I’ve been a rockstar, an adventurer and my favorite, an FBI agent. Without it, we won’t have something to endure high school mathematics. Or boring seminars.

It’s a source of innovation. I’m an ambitious man and I think of speeding my dream car and holding that check with a long tail of zeros (ahh, that feels so good). It keeps me updated with what I want to have and to be.

There’s almost no room in daydreaming. It is seen as a lazy act because instead of doing something, you just stare blankly while mind is in fantasy. Daydreaming can misidentify fantasy from reality, and that kind is correlated with almost all psychopathological disorders, says the study of Eric Klinger and colleagues.

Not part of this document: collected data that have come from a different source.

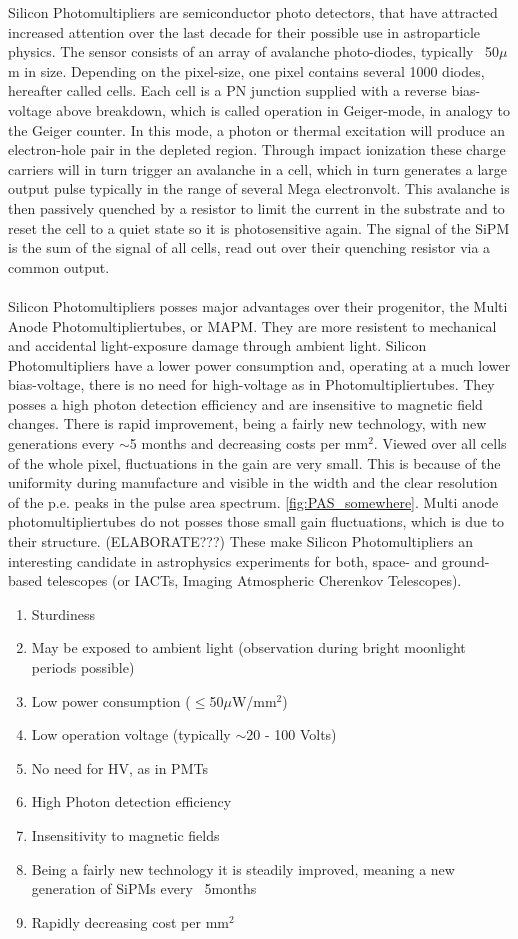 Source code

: \documentclass[article,type=msc,colorback,accentcolor=tud9c]{tudthesis}
\begin{document}
Silicon Photomultipliers are semiconductor photo detectors, that have attracted increased attention over the last decade for their possible use in astroparticle physics. The sensor consists of an array of avalanche photo-diodes, typically ~50$\mu$m in size. Depending on the pixel-size, one pixel contains several 1000 diodes, hereafter called cells. Each cell is a PN junction supplied with a reverse bias-voltage above breakdown, which is called operation in Geiger-mode, in analogy to the Geiger counter. In this mode, a photon or thermal excitation will produce an electron-hole pair in the depleted region. Through impact ionization these charge carriers will in turn trigger an avalanche in a cell, which in turn generates a large output pulse typically in the range of several Mega electronvolt. This avalanche is then passively quenched by a resistor to limit the current in the substrate and to reset the cell to a quiet state so it is photosensitive again. The signal of the SiPM is the sum of the signal of all cells, read out over their quenching resistor via a common output.\\\\
Silicon Photomultipliers posses major advantages over their progenitor, the Multi Anode Photomultipliertubes, or MAPM. They are more resistent to mechanical and accidental light-exposure damage through ambient light. Silicon Photomultipliers have a lower power consumption and, operating at a much lower bias-voltage, there is no need for high-voltage as in Photomultipliertubes. They posses a high photon detection efficiency and are insensitive to magnetic field changes. There is rapid improvement, being a fairly new technology, with new generations every $\sim$5 months and decreasing costs per mm$^2$. Viewed over all cells of the whole pixel, fluctuations in the gain are very small. This is because of the uniformity during manufacture and visible in the width and the clear resolution of the p.e. peaks in the pulse area spectrum. \ref{fig:PAS_somewhere}. Multi anode photomultipliertubes do not posses those small gain fluctuations, which is due to their structure. (ELABORATE???) These make Silicon Photomultipliers an interesting candidate in astrophysics experiments for both, space- and ground-based telescopes (or IACTs, Imaging Atmospheric Cherenkov Telescopes). 
\begin{enumerate}
\item Sturdiness
\item May be exposed to ambient light (observation during bright moonlight periods possible)
\item Low power consumption ($\leq$50$\mu$W/mm$^2$)
\item Low operation voltage (typically $\sim$20 - 100 Volts)
\item No need for HV, as in PMTs
\item High Photon detection efficiency
\item Insensitivity to magnetic fields
\item Being a fairly new technology it is steadily improved, meaning a new generation of SiPMs every ~5months
\item Rapidly decreasing cost per mm$^2$
\end{enumerate}
\end{document}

Don’t be worried, daydreamer. We are all crazy in our own ways; and there is a second component of the same daydreaming study. Enjoyment of imagination, daydreaming and positive-constructive daydreaming isn’t related to any psychopathy. They make “life meaningful”.

Dream big but stay on reality’s ground. Forgive me for divulging Professor Dumbledore in this topic, but what he said secured the essence of what I’m trying to point out. He says, “It does not do to dwell on dreams and forget to live”.

Dreaming is of paramount value in our lives because we’re looking forward and it’s just good by nature. But we have to act on it and continue living. Don’t expect someone to hand your dreams to you.

I have daydreams that are very attainable baby steps that lead to a bigger life goal, and I have daydreams that are just wild – I’ve been the most moody yet badass FBI agent. What’s your wildest daydream?